Globalkicau.com – A true chef’s paradise, the Mediterranean Kitchen is located on a quiet street in London, UK. The restaurant is owned by Corin, an Irish chef who migrated to London many years ago. Since then he has devoted his efforts to perfecting the Mediterranean Kitchen, serving up everything from local delicacies to Italian specialty dishes. The atmosphere inside is quiet and warm, with wood furniture and casual yet elegant decor. The restaurant serves lunch Monday to Friday, dinner on Saturday, and breakfast on Sunday. It also offers catering services on request.
Creating a True Mediterranean Kitchen Layout
Corin created the layout of his Mediterranean Kitchen as an expression of his strong Irish roots. He chose unusual accessories such as an ornate floor-to-ceiling oven with original artwork by his mother. The motifs of the restaurant are influenced by the cultures of the islands on the Ionian Sea coast, Corin spent considerable time researching the islands to create the atmosphere and menu of his culinary wonderland. Because there is only one restaurant in the whole of the Mediterranean, Corin has had to design and create his restaurant in such a way that it stands out from the rest. His original idea was to use the same lighting as the ceiling in the kitchen, but because of the uniqueness of his island-themed restaurant, Corin opted for something a bit bolder: glass-walled, mirror-covered cabinets instead of traditional doors, with potted plants lining the walls.

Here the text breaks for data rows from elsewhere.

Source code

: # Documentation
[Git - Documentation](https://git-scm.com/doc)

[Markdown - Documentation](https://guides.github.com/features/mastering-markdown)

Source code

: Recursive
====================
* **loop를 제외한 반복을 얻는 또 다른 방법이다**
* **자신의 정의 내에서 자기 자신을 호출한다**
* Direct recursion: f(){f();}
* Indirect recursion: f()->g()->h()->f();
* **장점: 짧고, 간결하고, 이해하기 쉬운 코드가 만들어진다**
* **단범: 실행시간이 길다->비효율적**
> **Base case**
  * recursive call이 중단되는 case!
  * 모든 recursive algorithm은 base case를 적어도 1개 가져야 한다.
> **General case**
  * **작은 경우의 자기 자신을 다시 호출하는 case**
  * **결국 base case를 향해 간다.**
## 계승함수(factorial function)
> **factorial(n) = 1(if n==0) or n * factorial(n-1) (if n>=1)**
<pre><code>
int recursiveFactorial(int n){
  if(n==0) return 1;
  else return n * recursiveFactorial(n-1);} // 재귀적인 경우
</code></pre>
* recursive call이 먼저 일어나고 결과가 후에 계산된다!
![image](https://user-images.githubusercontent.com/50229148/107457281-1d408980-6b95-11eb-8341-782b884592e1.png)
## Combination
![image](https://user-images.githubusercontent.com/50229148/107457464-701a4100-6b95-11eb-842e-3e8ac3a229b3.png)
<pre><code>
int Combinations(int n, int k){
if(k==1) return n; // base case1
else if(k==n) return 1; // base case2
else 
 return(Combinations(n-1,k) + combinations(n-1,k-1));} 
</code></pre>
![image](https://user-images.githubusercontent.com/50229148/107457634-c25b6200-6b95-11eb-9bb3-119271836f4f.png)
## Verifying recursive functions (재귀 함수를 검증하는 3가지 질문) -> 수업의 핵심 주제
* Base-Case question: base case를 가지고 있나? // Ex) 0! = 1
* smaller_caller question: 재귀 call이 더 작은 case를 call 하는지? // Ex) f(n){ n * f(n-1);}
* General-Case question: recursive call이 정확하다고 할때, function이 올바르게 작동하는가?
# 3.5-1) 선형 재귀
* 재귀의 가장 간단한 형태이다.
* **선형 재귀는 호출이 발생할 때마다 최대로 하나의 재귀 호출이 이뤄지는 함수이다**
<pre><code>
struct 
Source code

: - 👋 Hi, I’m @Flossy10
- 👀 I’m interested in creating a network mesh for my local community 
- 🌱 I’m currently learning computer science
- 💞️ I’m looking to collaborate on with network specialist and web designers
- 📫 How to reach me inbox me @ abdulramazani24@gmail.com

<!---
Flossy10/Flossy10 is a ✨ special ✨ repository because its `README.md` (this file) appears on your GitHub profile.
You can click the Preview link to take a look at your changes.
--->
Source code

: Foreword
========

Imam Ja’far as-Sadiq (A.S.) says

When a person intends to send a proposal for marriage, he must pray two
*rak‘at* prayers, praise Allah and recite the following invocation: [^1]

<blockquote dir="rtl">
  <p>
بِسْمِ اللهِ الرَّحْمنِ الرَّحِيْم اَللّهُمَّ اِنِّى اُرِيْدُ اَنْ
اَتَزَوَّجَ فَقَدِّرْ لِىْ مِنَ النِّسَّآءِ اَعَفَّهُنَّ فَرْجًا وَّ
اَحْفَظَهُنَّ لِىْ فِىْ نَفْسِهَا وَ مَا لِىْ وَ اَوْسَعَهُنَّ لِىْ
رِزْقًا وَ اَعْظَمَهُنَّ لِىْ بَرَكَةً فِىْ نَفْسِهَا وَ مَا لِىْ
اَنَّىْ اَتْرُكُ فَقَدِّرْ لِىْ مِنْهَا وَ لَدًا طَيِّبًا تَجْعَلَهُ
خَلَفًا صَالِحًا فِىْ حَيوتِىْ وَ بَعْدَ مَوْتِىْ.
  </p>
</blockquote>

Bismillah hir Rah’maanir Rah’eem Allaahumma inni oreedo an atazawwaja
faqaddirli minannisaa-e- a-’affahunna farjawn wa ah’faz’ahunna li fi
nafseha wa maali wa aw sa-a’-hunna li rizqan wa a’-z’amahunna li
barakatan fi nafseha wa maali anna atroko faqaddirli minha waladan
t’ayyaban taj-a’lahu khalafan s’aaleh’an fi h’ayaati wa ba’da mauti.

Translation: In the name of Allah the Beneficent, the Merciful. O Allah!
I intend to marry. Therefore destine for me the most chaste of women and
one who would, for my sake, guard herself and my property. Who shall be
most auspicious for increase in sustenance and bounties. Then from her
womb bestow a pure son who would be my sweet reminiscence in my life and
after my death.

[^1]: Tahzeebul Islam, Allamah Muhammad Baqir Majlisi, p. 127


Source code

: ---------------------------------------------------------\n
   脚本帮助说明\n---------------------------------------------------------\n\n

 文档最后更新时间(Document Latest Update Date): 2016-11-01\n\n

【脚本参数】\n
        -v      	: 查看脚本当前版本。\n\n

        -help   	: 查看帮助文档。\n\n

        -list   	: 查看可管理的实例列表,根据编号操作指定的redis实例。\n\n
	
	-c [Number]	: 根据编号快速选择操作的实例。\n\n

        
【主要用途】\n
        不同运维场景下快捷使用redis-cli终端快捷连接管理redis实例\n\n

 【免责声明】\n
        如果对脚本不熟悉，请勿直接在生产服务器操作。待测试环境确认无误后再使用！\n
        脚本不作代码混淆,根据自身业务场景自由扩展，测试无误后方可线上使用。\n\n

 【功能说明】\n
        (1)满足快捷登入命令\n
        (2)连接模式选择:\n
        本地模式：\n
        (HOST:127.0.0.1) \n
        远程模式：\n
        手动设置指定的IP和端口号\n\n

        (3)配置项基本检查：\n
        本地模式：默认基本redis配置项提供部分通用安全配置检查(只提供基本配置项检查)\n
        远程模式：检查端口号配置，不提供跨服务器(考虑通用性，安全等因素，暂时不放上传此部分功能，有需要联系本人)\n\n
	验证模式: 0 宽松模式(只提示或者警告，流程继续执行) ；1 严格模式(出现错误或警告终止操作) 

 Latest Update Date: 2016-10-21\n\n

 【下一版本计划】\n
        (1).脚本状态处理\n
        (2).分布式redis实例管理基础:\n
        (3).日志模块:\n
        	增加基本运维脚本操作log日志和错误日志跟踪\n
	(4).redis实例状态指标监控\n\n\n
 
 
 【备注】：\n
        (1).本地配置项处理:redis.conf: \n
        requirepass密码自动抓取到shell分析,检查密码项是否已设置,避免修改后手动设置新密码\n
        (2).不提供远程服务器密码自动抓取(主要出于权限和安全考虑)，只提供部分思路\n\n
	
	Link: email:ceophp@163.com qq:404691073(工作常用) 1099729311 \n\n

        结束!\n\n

Although the walls are mostly glass, the layout of the kitchen has not changed much since Corin’s original concept for his Mediterranean kitchen. The principal elements of this style are a long bar with wooden shelves to hold wine and beer, a grill, a refrigerator, a sink and counters for the chef, and a dining table with one or two chairs. The bar can be modified to include an open kitchen where the chef can perform his tasks or even cook his own meal. On the floor, you can find two sets of chopping blocks, a baker’s rack and a platter fit for fruit and bread. It takes a real culinary genius to make the changes to this style of kitchen, but Corin did it just for the satisfaction of seeing his creation run smoothly.
Features of the Mediterranean Kitchen Style
There are no real design features that set apart this kind of kitchen from other variations of the Mediterranean kitchen style. Corin’s primary focus, however, was on creating a kitchen that would be aesthetically pleasant and functional at the same time. He chose hand-painted tiles for the walls and countertops, which are actually very practical for a Mediterranean kitchen as they allow for moisture and air circulation in the area.
The use of stone in this type of kitchen is subtle. The use of marble, granite, or limestone tiles is probably a better alternative for the Mediterranean kitchen than slabs of dark-colored stone. If you really want a very striking effect in your space, however, you can’t go wrong with some large, natural-colored stone like slate, marble, or granite. Corin decided on lightweight stone fixtures for this style because he didn’t want to overpower the space with large and heavy fixtures.
Another thing that sets this Mediterranean kitchen style apart from other variations is the lighting. The lighting needs to be soft and understated so that it doesn’t mar the look of the room. Corin decided that two small fluorescent light fixtures were the best choice for the walls and countertops. There are no knobs or handles for easy access to the lights, so you’ll have to rely on the easy-to-reach clips to keep them where they need to be. These light fixtures also help to provide an even lighting scheme throughout the entire room.
Choose Mostly Neutral Colors
Corin chose mostly neutral colors for his kitchen so that there would be as much variety in his color palette as possible. This makes the colors work together even if they aren’t directly seen. The kitchen uses a combination of earthy tones including brown, gray, burnt orange, and green to create its central focus. Because this is a place where the family gathers, the accent colors tend to be darker.
Under the marbled tiles, Corin used a rich color scheme of gold, ivory, and almond. The base of the cabinet was covered with black marble tiles, and the rest of the cabinets were all in cream, beige, or walnut. The dining table used walnut marble and was complemented by a wood cabinet with a glass top. Underneath the cabinet, Corin installed a cabinet of the same woods and then had the top made of another walnut hardwood so that the focus of the room’s richness of color came through.